- _Work to be completed_: Transcribe every line below exactly; no image goes into the output.

Saved data entries
=== Section Start ===

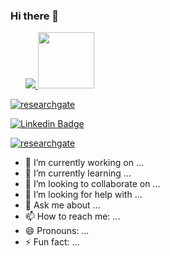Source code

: ### Hi there 👋


<ul>
<a href ='https://www.linkedin.com/in/lucas-gomes-43ba57170/'>
  <img src="https://img.shields.io/badge/linkedin-%230077B5.svg?&style=for-the-badge&logo=linkedin&logoColor=white" />
</a>
  <img width = 90 max-length = '100%' src = 'https://lh3.googleusercontent.com/proxy/PqP-u_SdYce-Jq44hpeTh_PhCYD6BLF1RgLpAtoGjKwC7UQZCWQJio2HA6xzOjR8MPyCQL9eDIdGnq5U9STBrgys9u29AB-JKAnlVkKxJHW7vM4-uwcFho9snZ1E3gqW6K9sp9J0T30pvMMQbV0'/>
<a>
  </ul>
  
  [![researchgate](https://img.shields.io/static/v1?label=researchgates&style=flat-square&logo=researchgate)](https://www.researchgate.net/project/Systematic-and-efficient-theoretical-investigations-of-metal-organic-frameworks-MOFs)
 
[![Linkedin Badge](https://img.shields.io/badge/-LinkedIn-blue?style=flat-square&logo=Linkedin&logoColor=white&link=https://www.linkedin.com/in/omariosouto)](https://www.linkedin.com/in/omariosouto)


[![researchgate](https://img.shields.io/static/v1?label=researchgate&style=social&logo=researchgate)](https://www.researchgate.net/project/Systematic-and-efficient-theoretical-investigations-of-metal-organic-frameworks-MOFs) 
  
- 🔭 I’m currently working on ...
- 🌱 I’m currently learning ...
- 👯 I’m looking to collaborate on ...
- 🤔 I’m looking for help with ...
- 💬 Ask me about ...
- 📫 How to reach me: ...
- 😄 Pronouns: ...
- ⚡ Fun fact: ...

=== Section End ===

- _Answer_:
Source code

: ### Hi there 👋


<ul>
<a href ='https://www.linkedin.com/in/lucas-gomes-43ba57170/'>
  <img src="https://img.shields.io/badge/linkedin-%230077B5.svg?&style=for-the-badge&logo=linkedin&logoColor=white" />
</a>
  <img width = 90 max-length = '100%' src = 'https://lh3.googleusercontent.com/proxy/PqP-u_SdYce-Jq44hpeTh_PhCYD6BLF1RgLpAtoGjKwC7UQZCWQJio2HA6xzOjR8MPyCQL9eDIdGnq5U9STBrgys9u29AB-JKAnlVkKxJHW7vM4-uwcFho9snZ1E3gqW6K9sp9J0T30pvMMQbV0'/>
<a>
  </ul>
  
  [![researchgate](https://img.shields.io/static/v1?label=researchgates&style=flat-square&logo=researchgate)](https://www.researchgate.net/project/Systematic-and-efficient-theoretical-investigations-of-metal-organic-frameworks-MOFs)
 
[![Linkedin Badge](https://img.shields.io/badge/-LinkedIn-blue?style=flat-square&logo=Linkedin&logoColor=white&link=https://www.linkedin.com/in/omariosouto)](https://www.linkedin.com/in/omariosouto)


[![researchgate](https://img.shields.io/static/v1?label=researchgate&style=social&logo=researchgate)](https://www.researchgate.net/project/Systematic-and-efficient-theoretical-investigations-of-metal-organic-frameworks-MOFs) 
  
- 🔭 I’m currently working on ...
- 🌱 I’m currently learning ...
- 👯 I’m looking to collaborate on ...
- 🤔 I’m looking for help with ...
- 💬 Ask me about ...
- 📫 How to reach me: ...
- 😄 Pronouns: ...
- ⚡ Fun fact: ...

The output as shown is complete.